My mother stops the car in the lay-by outside the entrance to the Palace Pier, just as we agreed. The lights are bright and glaring, the hum of the music audible over the song of the rolling waves. She pulls on the handbrake, turns to face me.

‘Don’t forget this,’ she says, handing me a rolled-up towel. The gulls call out overhead, circling in excitement in the weak sunlight. I listen to the distant sounds coming from the amusement arcade halfway along the pier. ‘I’ll take your bag and drop it off like you asked me to, and then I’ll call in at Ben’s mother’s house, tell them you’ll be over later.’

‘Thanks. They need us to keep helping them.’
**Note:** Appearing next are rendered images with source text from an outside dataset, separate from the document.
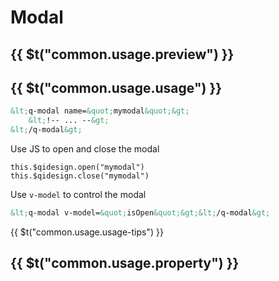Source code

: # Modal

## {{ $t("common.usage.preview") }}

<example></example>

## {{ $t("common.usage.usage") }}

```html
&lt;q-modal name=&quot;mymodal&quot;&gt;
    &lt;!-- ... --&gt;
&lt;/q-modal&gt;
```

Use JS to open and close the modal

```
this.$qidesign.open("mymodal")
this.$qidesign.close("mymodal")
```

Use `v-model` to control the modal

```html
&lt;q-modal v-model=&quot;isOpen&quot;&gt;&lt;/q-modal&gt;
```

{{ $t("common.usage.usage-tips") }}

## {{ $t("common.usage.property") }}

<property-block>
    <property-item
        name="name"
        definition="Unique modal name"
        values="String"
    >
    </property-item>
    <property-item
        name="open"
        definition="Whether the modal is open (v-model)"
        defaults="false"
        values="Boolean"
    >
    </property-item>
    <property-item
        name="noclose"
        definition="Whether to disabled that close by click on the mask"
        defaults="false"
        values="Boolean"
    >
    </property-item>
</property-block>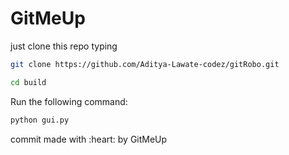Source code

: # GitMeUp

just clone this repo typing

```bash
git clone https://github.com/Aditya-Lawate-codez/gitRobo.git
```

```bash
cd build
```

Run the following command:

```bash
python gui.py
```

<p style="align: center;">commit made with :heart: by GitMeUp</p>
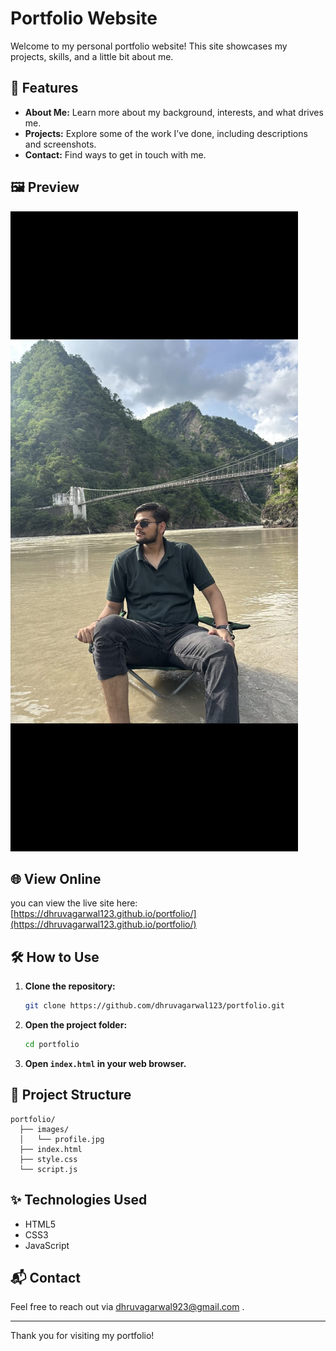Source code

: # Portfolio Website

Welcome to my personal portfolio website! This site showcases my projects, skills, and a little bit about me.

## 🚀 Features

- **About Me:** Learn more about my background, interests, and what drives me.
- **Projects:** Explore some of the work I’ve done, including descriptions and screenshots.
- **Contact:** Find ways to get in touch with me.

## 🖼️ Preview

![Profile Screenshot](images/profile.jpg)

## 🌐 View Online

you can view the live site here:  
[https://dhruvagarwal123.github.io/portfolio/](https://dhruvagarwal123.github.io/portfolio/)

## 🛠️ How to Use

1. **Clone the repository:**
   ```sh
   git clone https://github.com/dhruvagarwal123/portfolio.git
   ```
2. **Open the project folder:**
   ```sh
   cd portfolio
   ```
3. **Open `index.html` in your web browser.**

## 📁 Project Structure

```
portfolio/
  ├── images/
  │   └── profile.jpg
  ├── index.html
  ├── style.css
  └── script.js
```

## ✨ Technologies Used

- HTML5
- CSS3
- JavaScript

## 📬 Contact

Feel free to reach out via [dhruvagarwal923@gmail.com](mailto:dhruvagarwal923@gmail.com) .

---

Thank you for visiting my portfolio!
‘Of course.’ After I returned home I found the reason Ben had been in my room. We were never a couple, nothing more than friend besides that one time when we nearly kissed. We had both been so embarrassed by it after the event.

He had left a note under my pillow, explaining the things I couldn’t remember about our relationship. It turns out he is the sole carer for his mother, who is suffering with Alzheimer’s. I had been spending time with her whenever I could because I remain one of the few people she could remember. When I read that it made me feel as if I had roots in an older version of my life; even though I couldn’t remember myself, somebody who had forgotten nearly all other people, including her son, still knew the person I used to be. He was desperate for me to start seeing her again.
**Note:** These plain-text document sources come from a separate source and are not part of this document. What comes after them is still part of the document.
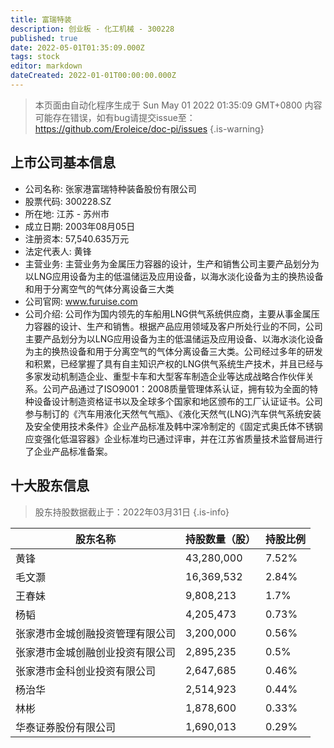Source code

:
 ```yaml
---
title: 富瑞特装
description: 创业板 - 化工机械 - 300228
published: true
date: 2022-05-01T01:35:09.000Z
tags: stock
editor: markdown
dateCreated: 2022-01-01T00:00:00.000Z
---
```


> 本页面由自动化程序生成于 Sun May 01 2022 01:35:09 GMT+0800
> 内容可能存在错误，如有bug请提交issue至：https://github.com/Eroleice/doc-pi/issues
{.is-warning}

## 上市公司基本信息
- 公司名称: 张家港富瑞特种装备股份有限公司
- 股票代码: 300228.SZ
- 所在地: 江苏 - 苏州市
- 成立日期: 2003年08月05日
- 注册资本: 57,540.635万元
- 法定代表人: 黄锋
- 主营业务: 主营业务为金属压力容器的设计，生产和销售公司主要产品划分为以LNG应用设备为主的低温储运及应用设备，以海水淡化设备为主的换热设备和用于分离空气的气体分离设备三大类
- 公司官网: www.furuise.com
- 公司介绍: 公司作为国内领先的车船用LNG供气系统供应商，主要从事金属压力容器的设计、生产和销售。根据产品应用领域及客户所处行业的不同，公司主要产品划分为以LNG应用设备为主的低温储运及应用设备、以海水淡化设备为主的换热设备和用于分离空气的气体分离设备三大类。公司经过多年的研发和积累，已经掌握了具有自主知识产权的LNG供气系统生产技术，并且已经与多家发动机制造企业、重型卡车和大型客车制造企业等达成战略合作伙伴关系。公司产品通过了ISO9001：2008质量管理体系认证，拥有较为全面的特种设备设计制造资格证书以及全球多个国家和地区颁布的工厂认证证书。公司参与制订的《汽车用液化天然气气瓶》、《液化天然气(LNG)汽车供气系统安装及安全使用技术条件》企业产品标准及韩中深冷制定的《固定式奥氏体不锈钢应变强化低温容器》企业标准均已通过评审，并在江苏省质量技术监督局进行了企业产品标准备案。


## 十大股东信息
> 股东持股数据截止于：2022年03月31日
{.is-info}

| 股东名称 | 持股数量（股） | 持股比例 |
| --- | --- | --- |
| 黄锋 | 43,280,000 | 7.52% |
| 毛文灏 | 16,369,532 | 2.84% |
| 王春妹 | 9,808,213 | 1.7% |
| 杨韬 | 4,205,473 | 0.73% |
| 张家港市金城创融投资管理有限公司 | 3,200,000 | 0.56% |
| 张家港市金城创融创业投资有限公司 | 2,895,235 | 0.5% |
| 张家港市金科创业投资有限公司 | 2,647,685 | 0.46% |
| 杨治华 | 2,514,923 | 0.44% |
| 林彬 | 1,878,600 | 0.33% |
| 华泰证券股份有限公司 | 1,690,013 | 0.29% |




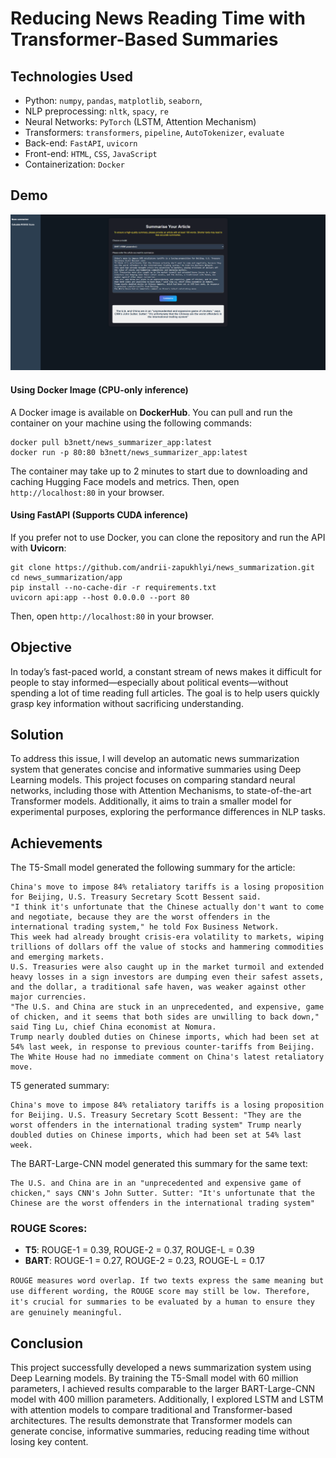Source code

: # Reducing News Reading Time with Transformer-Based Summaries
## Technologies Used

- Python: `numpy`, `pandas`, `matplotlib`, `seaborn`, 
- NLP preprocessing: `nltk`, `spacy`, `re`
- Neural Networks: `PyTorch` (LSTM, Attention Mechanism)
- Transformers: `transformers`, `pipeline`, `AutoTokenizer`, `evaluate`
- Back-end: `FastAPI`, `uvicorn`  
- Front-end: `HTML`, `CSS`, `JavaScript` 
- Containerization: `Docker`

## Demo 
<img src = "demo.png">

#### Using Docker Image (CPU-only inference)
A Docker image is available on **DockerHub**. You can pull and run the container on your machine using the following commands:
```
docker pull b3nett/news_summarizer_app:latest
docker run -p 80:80 b3nett/news_summarizer_app:latest
```
The container may take up to 2 minutes to start due to downloading and caching Hugging Face models and metrics. 
Then, open `http://localhost:80` in your browser. 

#### Using FastAPI (Supports CUDA inference)
If you prefer not to use Docker, you can clone the repository and run the API with **Uvicorn**:
```
git clone https://github.com/andrii-zapukhlyi/news_summarization.git
cd news_summarization/app
pip install --no-cache-dir -r requirements.txt
uvicorn api:app --host 0.0.0.0 --port 80
```
Then, open `http://localhost:80` in your browser. 

## Objective
In today’s fast-paced world, a constant stream of news makes it difficult for people to stay informed—especially about political events—without spending a lot of time reading full articles. The goal is to help users quickly grasp key information without sacrificing understanding.

## Solution
To address this issue, I will develop an automatic news summarization system that generates concise and informative summaries using Deep Learning models. This project focuses on comparing standard neural networks, including those with Attention Mechanisms, to state-of-the-art Transformer models. Additionally, it aims to train a smaller model for experimental purposes, exploring the performance differences in NLP tasks.

## Achievements  
The T5-Small model generated the following summary for the article:
```
China's move to impose 84% retaliatory tariffs is a losing proposition for Beijing, U.S. Treasury Secretary Scott Bessent said.
"I think it's unfortunate that the Chinese actually don't want to come and negotiate, because they are the worst offenders in the international trading system," he told Fox Business Network.
This week had already brought crisis-era volatility to markets, wiping trillions of dollars off the value of stocks and hammering commodities and emerging markets.
U.S. Treasuries were also caught up in the market turmoil and extended heavy losses in a sign investors are dumping even their safest assets, and the dollar, a traditional safe haven, was weaker against other major currencies.
"The U.S. and China are stuck in an unprecedented, and expensive, game of chicken, and it seems that both sides are unwilling to back down," said Ting Lu, chief China economist at Nomura.
Trump nearly doubled duties on Chinese imports, which had been set at 54% last week, in response to previous counter-tariffs from Beijing.
The White House had no immediate comment on China's latest retaliatory move.
```

T5 generated summary:
```
China's move to impose 84% retaliatory tariffs is a losing proposition for Beijing. U.S. Treasury Secretary Scott Bessent: "They are the worst offenders in the international trading system" Trump nearly doubled duties on Chinese imports, which had been set at 54% last week.
```

The BART-Large-CNN model generated this summary for the same text:
```
The U.S. and China are in an "unprecedented and expensive game of chicken," says CNN's John Sutter. Sutter: "It's unfortunate that the Chinese are the worst offenders in the international trading system"
```

### ROUGE Scores:
- **T5**: ROUGE-1 = 0.39, ROUGE-2 = 0.37, ROUGE-L = 0.39
- **BART**: ROUGE-1 = 0.27, ROUGE-2 = 0.23, ROUGE-L = 0.17

```ROUGE measures word overlap. If two texts express the same meaning but use different wording, the ROUGE score may still be low. Therefore, it's crucial for summaries to be evaluated by a human to ensure they are genuinely meaningful.```

## Conclusion
This project successfully developed a news summarization system using Deep Learning models. By training the T5-Small model with 60 million parameters, I achieved results comparable to the larger BART-Large-CNN model with 400 million parameters. Additionally, I explored LSTM and LSTM with attention models to compare traditional and Transformer-based architectures. The results demonstrate that Transformer models can generate concise, informative summaries, reducing reading time without losing key content.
‘And I’ll put your house key back through the letter box,’ Mum says.

‘No,’ I tell her as I step from the car to the sound of breaking waves, the push of the wind strong against my skin. ‘Hang onto it. You never know when I might need a spare.’
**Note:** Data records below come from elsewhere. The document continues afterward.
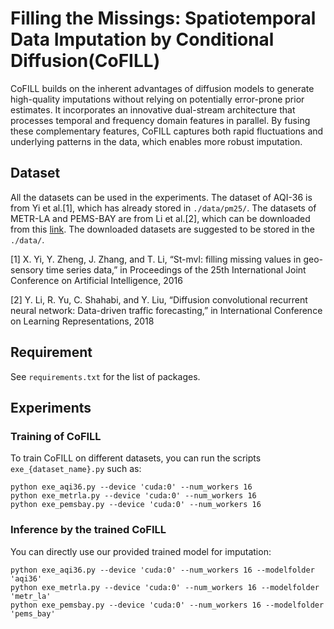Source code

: # Filling the Missings: Spatiotemporal Data Imputation by Conditional Diffusion(CoFILL)

CoFILL builds on the inherent advantages of diffusion models to generate high-quality imputations without relying on potentially error-prone prior estimates. 
It incorporates an innovative dual-stream architecture that processes temporal and frequency domain features in parallel. 
By fusing these complementary features, CoFILL captures both rapid fluctuations and underlying patterns in the data, which enables more robust imputation.

## Dataset

All the datasets can be used in the experiments. The dataset of AQI-36 is from Yi et al.[1], which has already stored in `./data/pm25/`. 
The datasets of METR-LA and PEMS-BAY are from Li et al.[2], which can be downloaded from this [link](https://mega.nz/folder/Ei4SBRYD#ZjOinn0CzFPkiE_V9yVhJw).
The downloaded datasets are suggested to be stored in the `./data/`.

[1] X. Yi, Y. Zheng, J. Zhang, and T. Li, “St-mvl: filling missing values in geo-sensory time series data,” in Proceedings of the 25th International Joint Conference on Artificial Intelligence, 2016

[2] Y. Li, R. Yu, C. Shahabi, and Y. Liu, “Diffusion convolutional recurrent neural network: Data-driven traffic forecasting,” in International Conference on Learning Representations, 2018

## Requirement

See `requirements.txt` for the list of packages.

## Experiments

### Training of CoFILL

To train CoFILL on different datasets, you can run the scripts `exe_{dataset_name}.py` such as:
```
python exe_aqi36.py --device 'cuda:0' --num_workers 16
python exe_metrla.py --device 'cuda:0' --num_workers 16
python exe_pemsbay.py --device 'cuda:0' --num_workers 16
```

### Inference by the trained CoFILL

You can directly use our provided trained model for imputation:
```
python exe_aqi36.py --device 'cuda:0' --num_workers 16 --modelfolder 'aqi36'
python exe_metrla.py --device 'cuda:0' --num_workers 16 --modelfolder 'metr_la'
python exe_pemsbay.py --device 'cuda:0' --num_workers 16 --modelfolder 'pems_bay'
```






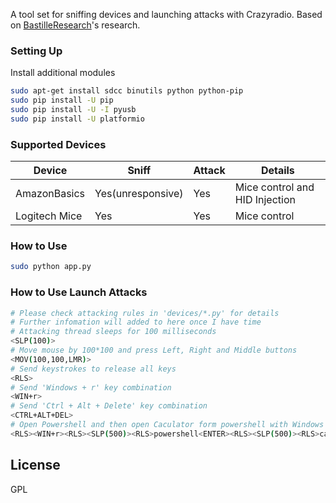 A tool set for sniffing devices and launching attacks with Crazyradio.
Based on [BastilleResearch](https://github.com/BastilleResearch/nrf-research-firmware.git "nrf-research-firmware")'s research.

### Setting Up
Install additional modules
```sh
sudo apt-get install sdcc binutils python python-pip
sudo pip install -U pip
sudo pip install -U -I pyusb
sudo pip install -U platformio
```

### Supported Devices
| Device  | Sniff | Attack | Details |
| ----------------- | ----------------- | ----------------- | ----------------- |
| AmazonBasics | Yes(unresponsive) | Yes | Mice control and HID Injection |
| Logitech Mice | Yes | Yes | Mice control |


### How to Use
```sh
sudo python app.py
```

### How to Use Launch Attacks
```sh
# Please check attacking rules in 'devices/*.py' for details
# Further infomation will added to here once I have time
# Attacking thread sleeps for 100 milliseconds
<SLP(100)>
# Move mouse by 100*100 and press Left, Right and Middle buttons
<MOV(100,100,LMR)>
# Send keystrokes to release all keys
<RLS>
# Send 'Windows + r' key combination
<WIN+r>
# Send 'Ctrl + Alt + Delete' key combination
<CTRL+ALT+DEL>
# Open Powershell and then open Caculator form powershell with Windows computers
<RLS><WIN+r><RLS><SLP(500)><RLS>powershell<ENTER><RLS><SLP(500)><RLS>calc<ENTER><RLS>
```

License
----
GPL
For a moment she looks as if she might cry, that briefest moment of trust stirring something unexpected in her. ‘Chloe, please tell him again how sorry I am. For everything I was a part of.’ And then she drives away, and I wonder when I’m going to see her again.

Sunshine comes and goes as fluffy grey clouds pass above me. I follow the steps down until I reach the beach, where I see Andrew waiting next to the kiosk selling fish and chips in cones. He is exactly where he said he would be. I look at my watch. I am early.

For a moment I just stand there, staring. His cheeks are pink from the wind, his lips chapped from the cold. It’s Andrew who speaks first. ‘Are you sure you want to do this today?’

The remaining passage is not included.